LISTED ENTRIES START
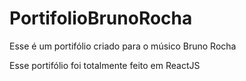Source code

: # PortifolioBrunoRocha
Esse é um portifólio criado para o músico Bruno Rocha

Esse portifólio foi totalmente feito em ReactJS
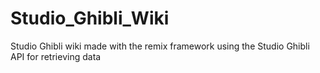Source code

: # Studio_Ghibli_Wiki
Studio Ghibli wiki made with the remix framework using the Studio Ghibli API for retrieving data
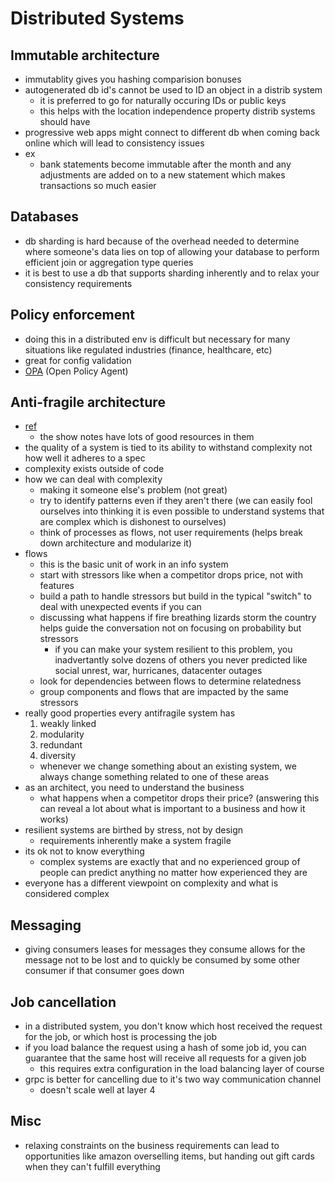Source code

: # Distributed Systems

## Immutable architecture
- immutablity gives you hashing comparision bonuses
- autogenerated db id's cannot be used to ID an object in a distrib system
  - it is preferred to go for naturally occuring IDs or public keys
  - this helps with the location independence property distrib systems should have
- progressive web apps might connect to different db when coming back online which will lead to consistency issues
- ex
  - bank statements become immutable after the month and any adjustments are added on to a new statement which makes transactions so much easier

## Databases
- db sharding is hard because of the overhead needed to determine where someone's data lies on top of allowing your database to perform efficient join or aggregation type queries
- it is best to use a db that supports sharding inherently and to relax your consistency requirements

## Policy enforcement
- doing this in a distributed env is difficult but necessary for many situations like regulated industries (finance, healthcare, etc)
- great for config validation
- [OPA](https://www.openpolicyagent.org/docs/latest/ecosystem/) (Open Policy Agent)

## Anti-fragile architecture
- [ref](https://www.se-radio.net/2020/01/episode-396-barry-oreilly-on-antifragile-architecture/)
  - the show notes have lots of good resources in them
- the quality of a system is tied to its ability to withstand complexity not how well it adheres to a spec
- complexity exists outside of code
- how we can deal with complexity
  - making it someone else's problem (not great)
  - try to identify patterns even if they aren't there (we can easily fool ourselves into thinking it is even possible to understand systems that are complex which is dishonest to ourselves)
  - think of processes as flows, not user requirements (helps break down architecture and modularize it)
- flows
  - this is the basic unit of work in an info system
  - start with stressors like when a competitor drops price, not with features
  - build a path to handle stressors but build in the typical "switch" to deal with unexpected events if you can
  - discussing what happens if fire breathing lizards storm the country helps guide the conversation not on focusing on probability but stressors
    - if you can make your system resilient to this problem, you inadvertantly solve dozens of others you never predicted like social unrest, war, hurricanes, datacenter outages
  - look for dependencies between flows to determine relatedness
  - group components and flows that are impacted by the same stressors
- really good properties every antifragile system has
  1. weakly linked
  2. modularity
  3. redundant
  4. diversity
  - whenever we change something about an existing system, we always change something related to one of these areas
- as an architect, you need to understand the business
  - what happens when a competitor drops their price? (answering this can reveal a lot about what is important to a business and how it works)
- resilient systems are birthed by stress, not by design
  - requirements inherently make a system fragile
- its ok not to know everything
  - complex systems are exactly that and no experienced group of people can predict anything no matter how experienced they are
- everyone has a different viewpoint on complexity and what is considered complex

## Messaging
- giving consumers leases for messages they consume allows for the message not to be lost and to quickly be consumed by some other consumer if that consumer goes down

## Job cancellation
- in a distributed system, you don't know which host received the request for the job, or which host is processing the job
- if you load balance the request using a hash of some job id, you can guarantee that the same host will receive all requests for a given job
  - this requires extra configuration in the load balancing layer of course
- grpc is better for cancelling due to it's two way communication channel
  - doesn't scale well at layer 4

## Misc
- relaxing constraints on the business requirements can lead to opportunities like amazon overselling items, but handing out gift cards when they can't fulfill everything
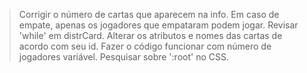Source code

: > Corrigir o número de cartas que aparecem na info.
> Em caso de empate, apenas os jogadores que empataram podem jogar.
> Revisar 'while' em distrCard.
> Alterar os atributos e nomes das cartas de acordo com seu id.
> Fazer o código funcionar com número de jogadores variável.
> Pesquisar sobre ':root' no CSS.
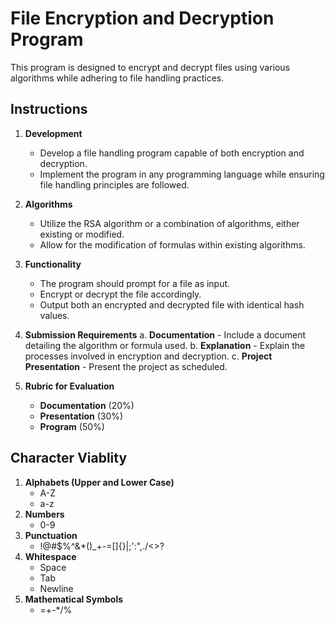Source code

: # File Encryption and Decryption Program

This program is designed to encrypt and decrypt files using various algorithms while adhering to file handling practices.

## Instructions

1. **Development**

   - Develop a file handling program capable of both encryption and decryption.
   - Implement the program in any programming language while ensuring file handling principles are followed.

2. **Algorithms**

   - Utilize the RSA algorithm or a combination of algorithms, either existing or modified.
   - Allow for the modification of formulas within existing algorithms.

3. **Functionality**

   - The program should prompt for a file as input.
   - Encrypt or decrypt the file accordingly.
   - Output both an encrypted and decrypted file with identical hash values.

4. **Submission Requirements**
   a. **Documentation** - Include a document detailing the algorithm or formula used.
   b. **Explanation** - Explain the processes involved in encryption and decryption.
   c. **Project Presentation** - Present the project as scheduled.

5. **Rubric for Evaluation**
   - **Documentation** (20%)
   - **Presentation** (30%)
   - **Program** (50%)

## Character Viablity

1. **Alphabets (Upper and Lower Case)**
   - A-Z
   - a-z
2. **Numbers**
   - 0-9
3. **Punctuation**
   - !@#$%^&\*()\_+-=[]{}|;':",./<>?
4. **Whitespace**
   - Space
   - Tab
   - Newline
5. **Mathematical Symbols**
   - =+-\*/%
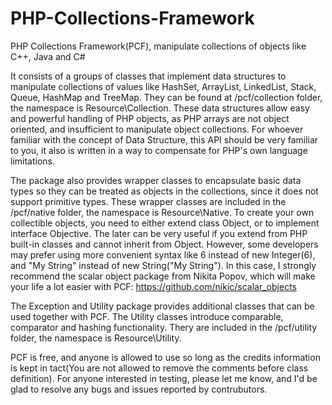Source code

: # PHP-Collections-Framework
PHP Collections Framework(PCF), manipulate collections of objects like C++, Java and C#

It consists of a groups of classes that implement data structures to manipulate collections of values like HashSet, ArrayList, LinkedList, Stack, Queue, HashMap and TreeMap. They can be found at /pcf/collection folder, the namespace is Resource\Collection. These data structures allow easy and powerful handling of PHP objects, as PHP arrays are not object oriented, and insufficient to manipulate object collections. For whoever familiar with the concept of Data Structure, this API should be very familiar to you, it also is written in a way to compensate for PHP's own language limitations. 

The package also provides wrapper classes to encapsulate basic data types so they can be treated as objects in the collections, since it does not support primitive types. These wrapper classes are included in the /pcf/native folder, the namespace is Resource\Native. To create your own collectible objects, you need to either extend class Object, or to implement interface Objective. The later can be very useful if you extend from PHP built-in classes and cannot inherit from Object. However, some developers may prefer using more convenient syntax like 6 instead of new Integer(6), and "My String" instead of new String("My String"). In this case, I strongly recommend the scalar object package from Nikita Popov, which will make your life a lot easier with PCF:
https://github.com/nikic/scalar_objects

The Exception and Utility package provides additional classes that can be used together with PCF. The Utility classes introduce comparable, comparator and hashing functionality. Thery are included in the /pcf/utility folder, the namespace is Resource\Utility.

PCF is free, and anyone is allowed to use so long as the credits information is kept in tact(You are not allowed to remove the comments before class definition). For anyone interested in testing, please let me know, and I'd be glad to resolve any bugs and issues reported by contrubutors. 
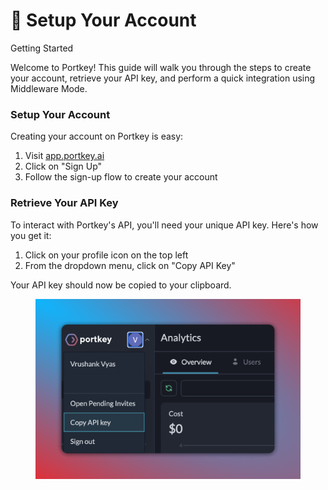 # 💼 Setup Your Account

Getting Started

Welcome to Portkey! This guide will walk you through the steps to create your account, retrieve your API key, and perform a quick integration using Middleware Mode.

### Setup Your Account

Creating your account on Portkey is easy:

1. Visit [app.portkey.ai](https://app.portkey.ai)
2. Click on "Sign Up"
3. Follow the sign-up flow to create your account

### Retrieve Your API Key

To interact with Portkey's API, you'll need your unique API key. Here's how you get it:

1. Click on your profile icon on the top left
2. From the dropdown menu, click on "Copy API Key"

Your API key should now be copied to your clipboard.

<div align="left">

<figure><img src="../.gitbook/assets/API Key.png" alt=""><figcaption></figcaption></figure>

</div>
LISTED ENTRIES END
### ASSIGNMENT:
Taking the entries above, restate exactly those lines that fall between the line with "- resilient systems" and the line with "- this requires", keeping both of those lines too.

### EXPECTED OUTPUT:
- resilient systems are birthed by stress, not by design
  - requirements inherently make a system fragile
- its ok not to know everything
  - complex systems are exactly that and no experienced group of people can predict anything no matter how experienced they are
- everyone has a different viewpoint on complexity and what is considered complex

## Messaging
- giving consumers leases for messages they consume allows for the message not to be lost and to quickly be consumed by some other consumer if that consumer goes down

## Job cancellation
- in a distributed system, you don't know which host received the request for the job, or which host is processing the job
- if you load balance the request using a hash of some job id, you can guarantee that the same host will receive all requests for a given job
  - this requires extra configuration in the load balancing layer of course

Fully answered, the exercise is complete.